While both serum and urine β-hCG testing offers its own advantages, they are not without limitations. False-positive serum β-hCG results can occur due to heterophile antibodies (phantom hCG), as seen in Usui et al (Japan, 2024), where a post-molar patient had persistently elevated serum β-hCG but negative urine results.20 Urine β-hCG can thus help differentiate true trophoblastic disease from assay interference.

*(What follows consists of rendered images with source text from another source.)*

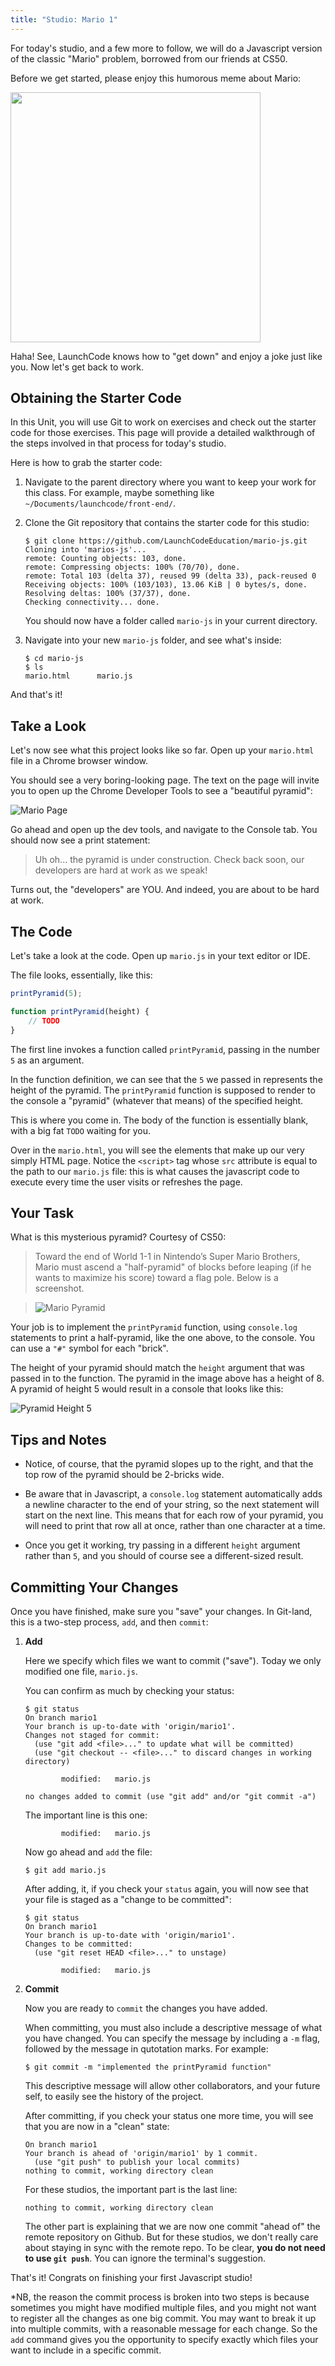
 ```yaml
---
title: "Studio: Mario 1"
---
```


For today's studio, and a few more to follow, we will do a Javascript version of the classic "Mario" problem, borrowed from our friends at CS50.

Before we get started, please enjoy this humorous meme about Mario:

<img style="width: 400px" src="https://s-media-cache-ak0.pinimg.com/564x/8e/57/97/8e57973c609cf14479731598acb76a89.jpg"/>

Haha! See, LaunchCode knows how to "get down" and enjoy a joke just like you. Now let's get back to work.

## Obtaining the Starter Code

In this Unit, you will use Git to work on exercises and check out the starter code for those exercises. This page will provide a detailed walkthrough of the steps involved in that process for today's studio.

Here is how to grab the starter code:

1. Navigate to the parent directory where you want to keep your work for this class. For example, maybe something like `~/Documents/launchcode/front-end/`.

2. Clone the Git repository that contains the starter code for this studio:

	```nohighlight
	$ git clone https://github.com/LaunchCodeEducation/mario-js.git
	Cloning into 'marios-js'...
	remote: Counting objects: 103, done.
	remote: Compressing objects: 100% (70/70), done.
	remote: Total 103 (delta 37), reused 99 (delta 33), pack-reused 0
	Receiving objects: 100% (103/103), 13.06 KiB | 0 bytes/s, done.
	Resolving deltas: 100% (37/37), done.
	Checking connectivity... done.
	```

	You should now have a folder called `mario-js` in your current directory.

3. Navigate into your new `mario-js` folder, and see what's inside:

	```nohighlight
	$ cd mario-js
	$ ls
	mario.html      mario.js
	```

And that's it!

## Take a Look

Let's now see what this project looks like so far. Open up your `mario.html` file in a Chrome browser window.

You should see a very boring-looking page. The text on the page will invite you to open up the Chrome Developer Tools to see a "beautiful pyramid":

![Mario Page](./images/mario-page.png)

Go ahead and open up the dev tools, and navigate to the Console tab. You should now see a print statement:

> Uh oh... the pyramid is under construction.
> Check back soon, our developers are hard at work as we speak!

Turns out, the "developers" are YOU. And indeed, you are about to be hard at work.

## The Code

Let's take a look at the code. Open up `mario.js` in your text editor or IDE.

The file looks, essentially, like this:

```js
printPyramid(5);

function printPyramid(height) {
    // TODO
}
```

The first line invokes a function called `printPyramid`, passing in the number `5` as an argument.

In the function definition, we can see that the `5` we passed in represents the height of the pyramid. The `printPyramid` function is supposed to render to the console a "pyramid" (whatever that means) of the specified height.

This is where you come in. The body of the function is essentially blank, with a big fat `TODO` waiting for you.

Over in the `mario.html`, you will see the elements that make up our very simply HTML page. Notice the `<script>` tag whose `src` attribute is equal to the path to our `mario.js` file: this is what causes the javascript code to execute every time the user visits or refreshes the page.


## Your Task

What is this mysterious pyramid? Courtesy of CS50:

> Toward the end of World 1-1 in Nintendo’s Super Mario Brothers, Mario must ascend a "half-pyramid" of blocks before leaping (if he wants to maximize his score) toward a flag pole. Below is a screenshot.

> ![Mario Pyramid](http://d2o9nyf4hwsci4.cloudfront.net/2013/fall/psets/1/pset1/pyramid.png)

Your job is to implement the `printPyramid` function, using `console.log` statements to print a half-pyramid, like the one above, to the console. You can use a `"#"` symbol for each "brick".

The height of your pyramid should match the `height` argument that was passed in to the function. The pyramid in the image above has a height of 8. A pyramid of height 5 would result in a console that looks like this:

![Pyramid Height 5](./images/pyramid5.png)


## Tips and Notes

- Notice, of course, that the pyramid slopes up to the right, and that the top row of the pyramid should be 2-bricks wide.

- Be aware that in Javascript, a `console.log` statement automatically adds a newline character to the end of your string, so the next statement will start on the next line. This means that for each row of your pyramid, you will need to print that row all at once, rather than one character at a time.

- Once you get it working, try passing in a different `height` argument rather than `5`, and you should of course see a different-sized result.

## Committing Your Changes

Once you have finished, make sure you "save" your changes. In Git-land, this is a two-step process, `add`, and then `commit`:

1. **Add**

	Here we specify which files we want to commit ("save"). Today we only modified one file, `mario.js`.

	You can confirm as much by checking your status:

	```noghighlight
	$ git status
	On branch mario1
	Your branch is up-to-date with 'origin/mario1'.
	Changes not staged for commit:
	  (use "git add <file>..." to update what will be committed)
	  (use "git checkout -- <file>..." to discard changes in working directory)

	        modified:   mario.js

	no changes added to commit (use "git add" and/or "git commit -a")
	```

	The important line is this one:

	```nohighlight
			modified:   mario.js
	```

	Now go ahead and `add` the file:

	```nohighlight
	$ git add mario.js
	```

	After adding, it, if you check your `status` again, you will now see that your file is staged as a "change to be committed":

	```nohighlight
	$ git status
	On branch mario1
	Your branch is up-to-date with 'origin/mario1'.
	Changes to be committed:
	  (use "git reset HEAD <file>..." to unstage)

	        modified:   mario.js
	```

2. **Commit**

	Now you are ready to `commit` the changes you have added.

	When committing, you must also include a descriptive message of what you have changed. You can specify the message by including a `-m` flag, followed by the message in qutotation marks. For example:

	```nohighlight
	$ git commit -m "implemented the printPyramid function"
	```

	This descriptive message will allow other collaborators, and your future self, to easily see the history of the project.

	After committing, if you check your status one more time, you will see that you are now in a "clean" state:

	```nohighlight
	On branch mario1
	Your branch is ahead of 'origin/mario1' by 1 commit.
	  (use "git push" to publish your local commits)
	nothing to commit, working directory clean
	```

	For these studios, the important part is the last line:

	```nohighlight
	nothing to commit, working directory clean
	```

	The other part is explaining that we are now one commit "ahead of" the remote repository on Github. But for these studios, we don't really care about staying in sync with the remote repo. To be clear, **you do not need to use `git push`**. You can ignore the terminal's suggestion.


That's it! Congrats on finishing your first Javascript studio!

*NB, the reason the commit process is broken into two steps is because sometimes you might have modified multiple files, and you might not want to register all the changes as one big commit. You may want to break it up into multiple commits, with a reasonable message for each change. So the `add` command gives you the opportunity to specify exactly which files your want to include in a specific commit.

Conversely, false-negative urine β-hCG results can arise due to the prozone effect (hook effect), where excessively high hCG saturates antibodies, leading to undetectable levels. This occurs when overwhelming concentrations of β-hCG saturate both the capture and tracer antibodies in immunoassays, leading to signal reduction and subsequent false-negative findings.8,21 Sah et al (Nepal, 2024) reported a case of false-negative urine β-hCG despite high serum levels, underscoring the importance of combined serum and urine testing in GTD diagnosis and follow-up.22
Another factor influencing urinary β-hCG levels is chemotherapy, particularly methotrexate-based regimens, which influences β-hCG levels by inducing tumor cell apoptosis. Furthermore, methotrexate toxicity can also impact renal clearance, potentially altering urinary β-hCG measurements. This is supported by a research by Hamed et al, which found that high-dose methotrexate can cause nephrotoxicity, necessitating folinic acid rescue (leucovorin) to mitigate toxicity effects.16,23
Given these limitations, many referral centers (as highlighted by Joyce et al, Lukinovic et al) choose to use both serum and urine β-hCG for optimal monitoring.24,25 This is particularly relevant in perimenopausal women, those with ovarian failure, germ cell tumors, or exogenous hCG exposure (eg, fertility treatments, bodybuilding drugs), where false positives can complicate diagnosis.20,24
Our study provides strong evidence supporting urine β-hCG as a reliable alternative to serum β-hCG for GTN monitoring, especially in resource-limited settings where repeated serum testing may not be feasible. However, the need for standardized urinary β-hCG cutoffs remains a challenge. Another limitation of this study is the relatively short enrolment period (8 months), which may affect the generalizability of the findings. As this was a single-center study, the sample reflects the referral pattern and case volume of our institution during that specific timeframe. Larger multicenter studies with longer enrolment durations would be beneficial to validate these findings.
Conclusion
We found a strong correlation between serum and urinary β-hCG levels in GTN patients, suggesting that urinary β-hCG could serve as a non-invasive alternative for long-term disease monitoring. However, factors such as hydration status, renal function, and potential assay interference must be considered to optimize diagnostic accuracy. Combining serum and urine β-hCG measurements remains the best approach for accurate disease assessment and monitoring. Future studies involving larger, multicenter cohorts and longitudinal designs are needed to validate these findings and to assess the utility of urine β-hCG in GTN monitoring.
Data Sharing Statement
Anonymised data are available upon reasonable written request to the corresponding author.
Ethical Approval
The study was conducted according to the Declaration of Helsinki. Ethical approval of this study was granted by the Health Research Ethics Committee of Dr Hasan Sadikin Hospital Bandung with approval number: DP.04.03/D.XIV.6.5/384/2024.
Patient Consent
Written informed consent was obtained from all study participants prior to engaging in any study-related procedures. The participant data were anonymised and their confidentiality was maintained.
Disclosure
The authors report no conflicts of interest in this work.